İslam, daha Peygamber zamanında sosyal kuralların yanı başına ekonomik kurallar da koyarak devletleşmeye başlamıştır. Medine’den Mekke’ye yeniden dönüldükten sonra, daha da güçlenerek, devletleşerek aynı Yahudilik gibi devlet kuran ve yöneten bir din olmuştur. Zaman içinde söz konusu kurallar bir araya getirilerek şeriat hukuku oluşturulmuştur. Bu gelişmelerin sonunda İslam, Halife ve etrafındakilerin iktidar aracı haline gelmiştir. Bugün ülkemizde yaşanılan siyasi belirsizlik, bu gerici ve çıkarcı oluşumun bir sonucudur.
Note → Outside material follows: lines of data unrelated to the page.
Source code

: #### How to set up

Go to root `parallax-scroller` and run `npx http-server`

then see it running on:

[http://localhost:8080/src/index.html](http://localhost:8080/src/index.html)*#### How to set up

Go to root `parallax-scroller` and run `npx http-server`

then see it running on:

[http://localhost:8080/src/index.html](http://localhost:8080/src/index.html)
İslamiyet bugünkü içinden çıkılmaz karmaşaya, aynen geçmişteki Hıristiyanlık gibi, temsilcileri aracılığı ile sürüklenmiştir. Bunun nedeni Abbasiler döneminde İmam Gazali’nin din önderlerini toplayarak İslam’da içtihat kapılarını kapatıp doğmaların yerleşmesine yol açmasıdır. O günden sonra siyasal güç İslam’ı topluma amaç kılarak, her tür gelişmeye engel olmuş, yeniliklere kapısını kapatarak DİNE AYKIRI safsatası ile toplumu şekillendirme yoluna gitmiştir. Bu şekillenmede din yozlaşmış, hırsızlık, yolsuzluk ve savaş çığırtkanlığı ile inananları ilk yıllarındaki İslam’dan önceki köleliğin bataklığına sürüklemiştir. İçinden çıkılması güç bir dönemin nedeni, İslamlaşmanın amaç edinilerek ticarete, siyasete araç kılınmış olmasıdır. Bugün dünyanın en geri, en adaletsiz, en yoksul insanları Müslüman devletlerde yaşamaktadır. Bir süre bu bataktan Mustafa Kemal’in laik Cumhuriyeti ile çıkılmışsa da siyasete alet edilen İslamiyet sonucu bugünlere geldik. Bu gidişle de daha iyi olacağımızı hiç sanmıyorum.

Dini yöneticilerin cüzdanından çıkararak, yeniden insanların vicdanlarına koyarak laik cumhuriyeti yeniden kurmaktan başka ilerleme şansımız yoktur. Yeniden diriliş için CUMHURİYET adına kenetlenip güçlenerek yolumuza devam etmeliyiz.